| /*! |
| Provides non-deterministic finite automata (NFA) and regex engines that use |
| them. |
| |
| While NFAs and DFAs (deterministic finite automata) have equivalent *theoretical* |
| power, their usage in practice tends to result in different engineering trade |
| offs. While this isn't meant to be a comprehensive treatment of the topic, here |
| are a few key trade offs that are, at minimum, true for this crate: |
| |
| * NFAs tend to be represented sparsely where as DFAs are represented densely. |
| Sparse representations use less memory, but are slower to traverse. Conversely, |
| dense representations use more memory, but are faster to traverse. (Sometimes |
| these lines are blurred. For example, an `NFA` might choose to represent a |
| particular state in a dense fashion, and a DFA can be built using a sparse |
| representation via [`sparse::DFA`](crate::dfa::sparse::DFA). |
| * NFAs have espilon transitions and DFAs don't.

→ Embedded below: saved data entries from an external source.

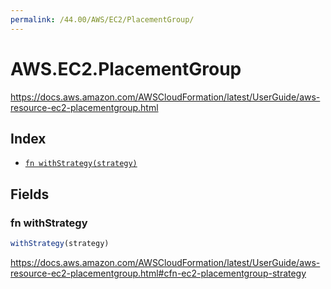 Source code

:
 ```yaml
---
permalink: /44.00/AWS/EC2/PlacementGroup/
---
```


# AWS.EC2.PlacementGroup

https://docs.aws.amazon.com/AWSCloudFormation/latest/UserGuide/aws-resource-ec2-placementgroup.html

## Index

* [`fn withStrategy(strategy)`](#fn-withstrategy)

## Fields

### fn withStrategy

```ts
withStrategy(strategy)
```

https://docs.aws.amazon.com/AWSCloudFormation/latest/UserGuide/aws-resource-ec2-placementgroup.html#cfn-ec2-placementgroup-strategy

In practice, this means that |
| handling a single byte in a haystack with an NFA at search time may require |
| visiting multiple NFA states. In a DFA, each byte only requires visiting |
| a single state. Stated differently, NFAs require a variable number of CPU |
| instructions to process one byte in a haystack where as a DFA uses a constant |
| number of CPU instructions to process one byte. |
| * NFAs are generally easier to amend with secondary storage. For example, the |
| [`thompson::pikevm::PikeVM`] uses an NFA to match, but also uses additional |
| memory beyond the model of a finite state machine to track offsets for matching |
| capturing groups. Conversely, the most a DFA can do is report the offset (and |
| pattern ID) at which a match occurred. This is generally why we also compile |
| DFAs in reverse, so that we can run them after finding the end of a match to |
| also find the start of a match. |
| * NFAs take worst case linear time to build, but DFAs take worst case |
| exponential time to build. The [hybrid NFA/DFA](crate::hybrid) mitigates this |
| challenge for DFAs in many practical cases. |
| |
| There are likely other differences, but the bottom line is that NFAs tend to be |
| more memory efficient and give easier opportunities for increasing expressive |
| power, where as DFAs are faster to search with. |
| |
| # Why only a Thompson NFA? |
| |
| Currently, the only kind of NFA we support in this crate is a [Thompson |
| NFA](https://en.wikipedia.org/wiki/Thompson%27s_construction). This refers |
| to a specific construction algorithm that takes the syntax of a regex |
| pattern and converts it to an NFA. Specifically, it makes gratuitous use of |
| epsilon transitions in order to keep its structure simple. In exchange, its |
| construction time is linear in the size of the regex. A Thompson NFA also makes |
| the guarantee that given any state and a character in a haystack, there is at |
| most one transition defined for it. (Although there may be many epsilon |
| transitions.) |
| |
| It possible that other types of NFAs will be added in the future, such as a |
| [Glushkov NFA](https://en.wikipedia.org/wiki/Glushkov%27s_construction_algorithm). |
| But currently, this crate only provides a Thompson NFA. |
| */ |
| |
| #[cfg(feature = "nfa-thompson")] |
| pub mod thompson; |